Exercise prompt>
Please give again every entry exactly as it appears, setting aside the pictures.

Saved entries
++++++

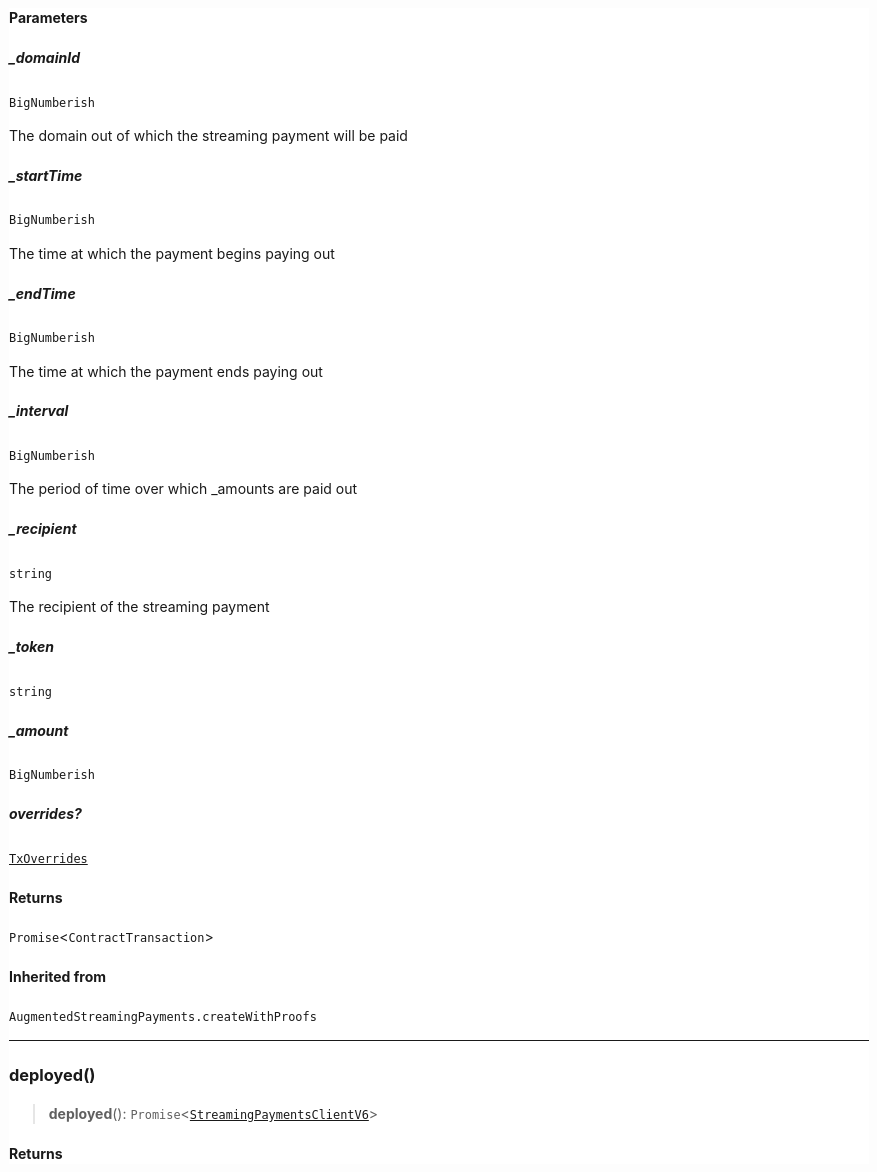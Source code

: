 #### Parameters

##### \_domainId

`BigNumberish`

The domain out of which the streaming payment will be paid

##### \_startTime

`BigNumberish`

The time at which the payment begins paying out

##### \_endTime

`BigNumberish`

The time at which the payment ends paying out

##### \_interval

`BigNumberish`

The period of time over which _amounts are paid out

##### \_recipient

`string`

The recipient of the streaming payment

##### \_token

`string`

##### \_amount

`BigNumberish`

##### overrides?

[`TxOverrides`](../type-aliases/TxOverrides.md)

#### Returns

`Promise`\<`ContractTransaction`\>

#### Inherited from

`AugmentedStreamingPayments.createWithProofs`

***

### deployed()

> **deployed**(): `Promise`\<[`StreamingPaymentsClientV6`](StreamingPaymentsClientV6.md)\>

#### Returns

++++++

Solution to the problem>
Source code

: #### Parameters

##### \_domainId

`BigNumberish`

The domain out of which the streaming payment will be paid

##### \_startTime

`BigNumberish`

The time at which the payment begins paying out

##### \_endTime

`BigNumberish`

The time at which the payment ends paying out

##### \_interval

`BigNumberish`

The period of time over which _amounts are paid out

##### \_recipient

`string`

The recipient of the streaming payment

##### \_token

`string`

##### \_amount

`BigNumberish`

##### overrides?

[`TxOverrides`](../type-aliases/TxOverrides.md)

#### Returns

`Promise`\<`ContractTransaction`\>

#### Inherited from

`AugmentedStreamingPayments.createWithProofs`

***

### deployed()

> **deployed**(): `Promise`\<[`StreamingPaymentsClientV6`](StreamingPaymentsClientV6.md)\>

#### Returns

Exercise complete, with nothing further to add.